═════ GIVEN DATA
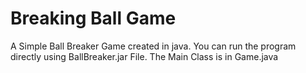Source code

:# Breaking Ball Game
A Simple Ball Breaker Game created in java. 
You can run the program directly using BallBreaker.jar File. 
The Main Class is in Game.java
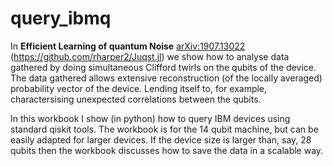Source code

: # query_ibmq
In  **Efficient Learning of quantum Noise** [arXiv:1907.13022](https://arxiv.org/abs/1907.13022)  (https://github.com/rharper2/Juqst.jl) we  show how to analyse data gathered by doing simultaneous Clifford twirls on the qubits of the device. The data gathered allows extensive reconstruction (of the locally averaged) probability vector of the device. Lending itself to, for example, charactersising unexpected correlations between the qubits.

In this workbook I show (in python) how to query IBM devices using standard qiskit tools. The workbook is for the 14 qubit machine, but can be easily adapted for larger devices. If the device size is larger than, say, 28 qubits then the workbook discusses how to save the data in a scalable way.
══════════
ACTIVITY: Please give only the count of lines above containing "show".

ANSWER TO THIS TASK: 2